When Justin Trudeau’s government approved the Trans Mountain Pipeline for the second time, he added a new twist — every dollar of profit the project produced, which he pegged as an estimated $500 million a year in new annual corporate tax revenues, would go into green energy projects. It’s a nice thought, but it wont offset the pipeline’s climate damage.
The first problem is the science. According to the 2018 Intergovernmental Panel on Climate Change report that gave us 12 years to tackle climate change, we need to cut emissions at least in half by 2030. Right now, Canada is falling short— about 109 million tonnes short — of our Paris Agreement climate target to cut emissions by 30 per cent below 2005 levels. So, not only are we on track to miss our target, but our target is far too low.

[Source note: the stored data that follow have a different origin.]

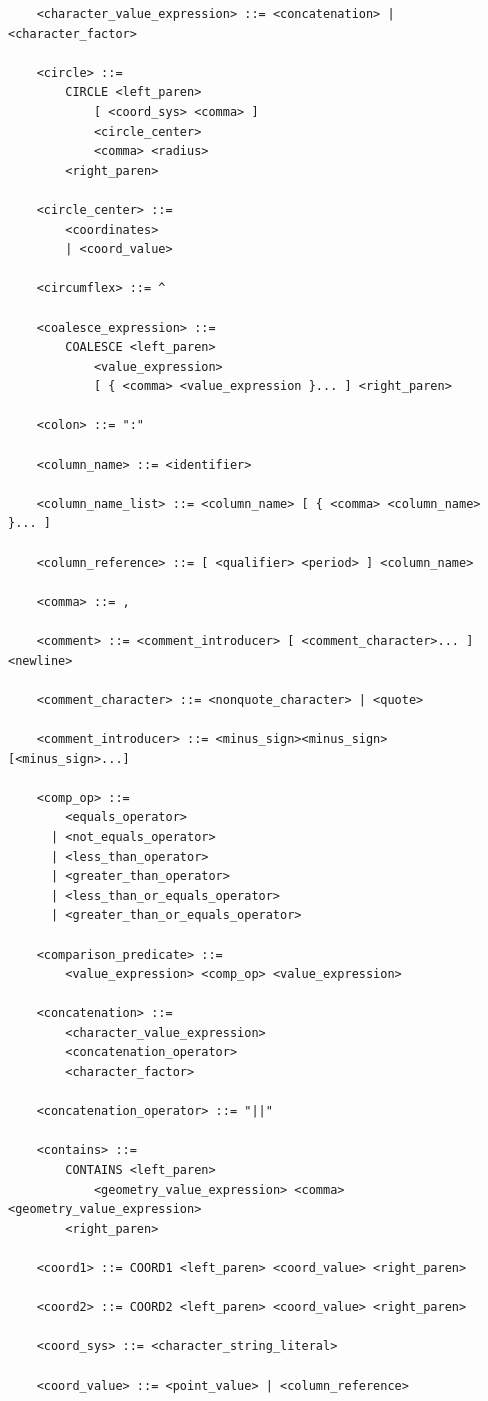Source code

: \documentclass[11pt,a4paper]{ivoa}
\begin{document}
\begin{verbatim}
    <character_value_expression> ::= <concatenation> | <character_factor>

    <circle> ::=
        CIRCLE <left_paren>
            [ <coord_sys> <comma> ]
            <circle_center>
            <comma> <radius>
        <right_paren>
    
    <circle_center> ::=
        <coordinates>
        | <coord_value>

    <circumflex> ::= ^

    <coalesce_expression> ::= 
        COALESCE <left_paren>
            <value_expression>
            [ { <comma> <value_expression }... ] <right_paren>

    <colon> ::= ":"

    <column_name> ::= <identifier>

    <column_name_list> ::= <column_name> [ { <comma> <column_name> }... ]

    <column_reference> ::= [ <qualifier> <period> ] <column_name>

    <comma> ::= ,

    <comment> ::= <comment_introducer> [ <comment_character>... ] <newline>

    <comment_character> ::= <nonquote_character> | <quote>

    <comment_introducer> ::= <minus_sign><minus_sign> [<minus_sign>...]

    <comp_op> ::=
        <equals_operator>
      | <not_equals_operator>
      | <less_than_operator>
      | <greater_than_operator>
      | <less_than_or_equals_operator>
      | <greater_than_or_equals_operator>

    <comparison_predicate> ::=
        <value_expression> <comp_op> <value_expression>

    <concatenation> ::=
        <character_value_expression>
        <concatenation_operator>
        <character_factor>

    <concatenation_operator> ::= "||"

    <contains> ::=
        CONTAINS <left_paren>
            <geometry_value_expression> <comma> <geometry_value_expression>
        <right_paren>

    <coord1> ::= COORD1 <left_paren> <coord_value> <right_paren>

    <coord2> ::= COORD2 <left_paren> <coord_value> <right_paren>

    <coord_sys> ::= <character_string_literal>

    <coord_value> ::= <point_value> | <column_reference>


\end{verbatim}
\end{document}
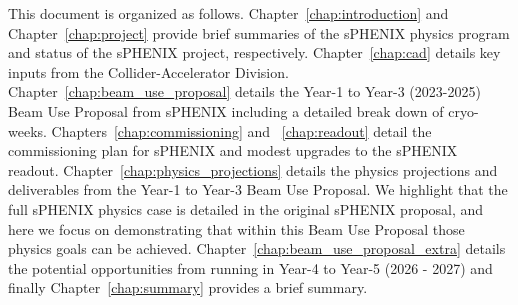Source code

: This document is organized as follows.    Chapter~\ref{chap:introduction} and Chapter~\ref{chap:project} provide brief summaries of the sPHENIX physics program and status of the sPHENIX project, respectively.    Chapter~\ref{chap:cad} details key inputs from the Collider-Accelerator Division.   Chapter~\ref{chap:beam_use_proposal} details the Year-1 to Year-3 (2023-2025) Beam Use Proposal from sPHENIX including a detailed break down of cryo-weeks.    Chapters~\ref{chap:commissioning} and ~\ref{chap:readout} detail the commissioning plan for sPHENIX and modest upgrades to the sPHENIX readout.    Chapter~\ref{chap:physics_projections} details the physics projections and deliverables from the Year-1 to Year-3 Beam Use Proposal.    We highlight that the full sPHENIX physics case is detailed in the original sPHENIX proposal, and here we focus on demonstrating that within this Beam Use Proposal those physics goals can be achieved.   Chapter~\ref{chap:beam_use_proposal_extra} details the potential opportunities from running in Year-4 to Year-5 (2026 - 2027) and finally Chapter~\ref{chap:summary} provides a brief summary. 

%


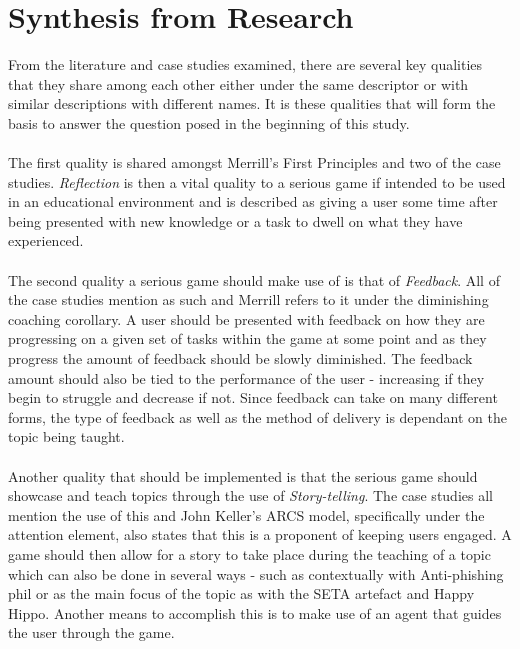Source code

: \documentclass[conference]{IEEEtran}
\begin{document}
\section{Synthesis from Research}
From the literature and case studies examined, there are several key qualities that they share among each other either under the same descriptor or with similar descriptions with different names. It is these qualities that will form the basis to answer the question posed in the beginning of this study.
\\\\
The first quality is shared amongst Merrill's First Principles\cite{Merrill2002} and two of the case studies\cite{Dincelli2020,Sheng2007}. \textit{Reflection} is then a vital quality to a serious game if intended to be used in an educational environment and is described as giving a user some time after being presented with new knowledge or a task to dwell on what they have experienced.
\\\\
The second quality a serious game should make use of is that of \textit{Feedback}. All of the case studies\cite{Dincelli2020,Sheng2007,allers2021children} mention as such and Merrill\cite{Merrill2002} refers to it under the diminishing coaching corollary. A user should be presented with feedback on how they are progressing on a given set of tasks within the game at some point and as they progress the amount of feedback should be slowly diminished. The feedback amount should also be tied to the performance of the user - increasing if they begin to struggle and decrease if not. Since feedback can take on many different forms, the type of feedback as well as the method of delivery is dependant on the topic being taught.
\\\\
Another quality that should be implemented is that the serious game should showcase and teach topics through the use of \textit{Story-telling}. The case studies\cite{Dincelli2020,Sheng2007,allers2021children} all mention the use of this and John Keller's ARCS model\cite{keller1987development}, specifically under the attention element, also states that this is a proponent of keeping users engaged. A game should then allow for a story to take place during the teaching of a topic which can also be done in several ways - such as contextually with Anti-phishing phil or as the main focus of the topic as with the SETA artefact\cite{Dincelli2020} and Happy Hippo\cite{allers2021children}. Another means to accomplish this is to make use of an agent that guides the user through the game. 
\\\\
\end{document}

The reality is that we can’t afford to build new fossil-fuel project like Trans Mountain, a pipeline that would have the same climate impact as adding another 34 million cars to Canadian roads or building 42 new coal-fired power plants every year.
Trudeau’s bargain — that revenue from Trans Mountain will go into green energy projects — won’t actually negate these emissions. Around one quarter of all of Canada’s emissions come from the oil and gas industry. There’s no putting these emissions back in the ground when you put up a solar panel. And, because we actually export most of the fossil fuels we dig up, as well as their emissions, electrifying transportation in Canada won’t balance the equation, either. To tackle climate change at the scale that science demands, we have to stop expanding the fossil-fuel industry. Period.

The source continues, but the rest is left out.